Records contained in a dataset
┌────────

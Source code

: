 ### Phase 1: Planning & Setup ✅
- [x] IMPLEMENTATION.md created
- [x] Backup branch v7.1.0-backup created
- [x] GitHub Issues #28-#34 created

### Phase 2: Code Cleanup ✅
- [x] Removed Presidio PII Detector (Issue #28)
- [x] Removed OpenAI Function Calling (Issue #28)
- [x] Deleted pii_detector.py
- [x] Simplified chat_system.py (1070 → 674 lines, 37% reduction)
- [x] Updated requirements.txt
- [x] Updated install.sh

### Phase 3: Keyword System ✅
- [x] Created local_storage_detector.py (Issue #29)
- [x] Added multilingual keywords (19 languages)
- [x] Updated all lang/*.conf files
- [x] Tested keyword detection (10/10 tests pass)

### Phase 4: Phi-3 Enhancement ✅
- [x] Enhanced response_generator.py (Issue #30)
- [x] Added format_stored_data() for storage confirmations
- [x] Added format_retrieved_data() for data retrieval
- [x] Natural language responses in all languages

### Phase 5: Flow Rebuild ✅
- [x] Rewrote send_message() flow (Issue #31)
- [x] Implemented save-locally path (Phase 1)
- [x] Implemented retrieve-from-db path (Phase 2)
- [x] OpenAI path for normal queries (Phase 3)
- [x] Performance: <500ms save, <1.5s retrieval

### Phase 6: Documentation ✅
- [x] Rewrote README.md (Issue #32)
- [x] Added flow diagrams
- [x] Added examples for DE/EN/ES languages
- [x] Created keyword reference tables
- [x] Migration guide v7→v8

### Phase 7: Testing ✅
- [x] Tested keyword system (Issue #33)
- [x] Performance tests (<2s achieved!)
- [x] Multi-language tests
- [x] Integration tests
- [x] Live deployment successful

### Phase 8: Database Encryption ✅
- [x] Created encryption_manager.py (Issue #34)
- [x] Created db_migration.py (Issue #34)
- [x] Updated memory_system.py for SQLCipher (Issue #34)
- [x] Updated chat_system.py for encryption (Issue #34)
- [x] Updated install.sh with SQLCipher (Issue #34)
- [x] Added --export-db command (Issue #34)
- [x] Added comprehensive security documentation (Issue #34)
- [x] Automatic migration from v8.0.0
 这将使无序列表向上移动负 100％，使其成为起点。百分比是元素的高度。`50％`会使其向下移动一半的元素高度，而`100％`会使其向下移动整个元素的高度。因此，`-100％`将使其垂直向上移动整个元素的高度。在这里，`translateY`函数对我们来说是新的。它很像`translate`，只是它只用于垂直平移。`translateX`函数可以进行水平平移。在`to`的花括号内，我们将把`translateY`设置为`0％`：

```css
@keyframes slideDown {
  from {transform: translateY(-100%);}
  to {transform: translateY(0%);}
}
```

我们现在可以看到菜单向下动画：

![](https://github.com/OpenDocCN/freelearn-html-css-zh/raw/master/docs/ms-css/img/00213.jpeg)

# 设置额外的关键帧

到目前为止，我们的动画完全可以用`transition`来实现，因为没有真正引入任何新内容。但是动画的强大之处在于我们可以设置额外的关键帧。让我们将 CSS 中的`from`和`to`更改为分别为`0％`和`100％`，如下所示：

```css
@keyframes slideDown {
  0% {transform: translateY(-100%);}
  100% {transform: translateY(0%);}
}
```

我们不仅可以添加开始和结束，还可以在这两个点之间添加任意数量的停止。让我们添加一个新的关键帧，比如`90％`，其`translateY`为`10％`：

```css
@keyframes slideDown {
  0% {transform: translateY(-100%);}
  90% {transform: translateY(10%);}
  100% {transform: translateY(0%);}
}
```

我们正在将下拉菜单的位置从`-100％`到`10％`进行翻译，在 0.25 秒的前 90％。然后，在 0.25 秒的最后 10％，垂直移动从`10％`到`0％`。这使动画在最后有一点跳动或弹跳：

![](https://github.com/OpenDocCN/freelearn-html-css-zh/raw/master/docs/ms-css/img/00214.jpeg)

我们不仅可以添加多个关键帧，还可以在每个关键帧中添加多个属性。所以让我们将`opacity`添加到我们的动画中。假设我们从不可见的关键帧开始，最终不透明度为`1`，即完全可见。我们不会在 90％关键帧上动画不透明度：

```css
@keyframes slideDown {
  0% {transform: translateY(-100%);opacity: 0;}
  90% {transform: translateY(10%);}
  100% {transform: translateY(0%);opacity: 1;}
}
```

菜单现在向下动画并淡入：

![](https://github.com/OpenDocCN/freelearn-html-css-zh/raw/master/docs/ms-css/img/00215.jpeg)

└────────

*Problem to work on:* Nothing but the lines from the beginning of the records through the line with "- [x] Added format_stored_data()" should appear, each printed exactly.

*Written answer:*
Source code

: ### Phase 1: Planning & Setup ✅
- [x] IMPLEMENTATION.md created
- [x] Backup branch v7.1.0-backup created
- [x] GitHub Issues #28-#34 created

### Phase 2: Code Cleanup ✅
- [x] Removed Presidio PII Detector (Issue #28)
- [x] Removed OpenAI Function Calling (Issue #28)
- [x] Deleted pii_detector.py
- [x] Simplified chat_system.py (1070 → 674 lines, 37% reduction)
- [x] Updated requirements.txt
- [x] Updated install.sh

### Phase 3: Keyword System ✅
- [x] Created local_storage_detector.py (Issue #29)
- [x] Added multilingual keywords (19 languages)
- [x] Updated all lang/*.conf files
- [x] Tested keyword detection (10/10 tests pass)

### Phase 4: Phi-3 Enhancement ✅
- [x] Enhanced response_generator.py (Issue #30)
- [x] Added format_stored_data() for storage confirmations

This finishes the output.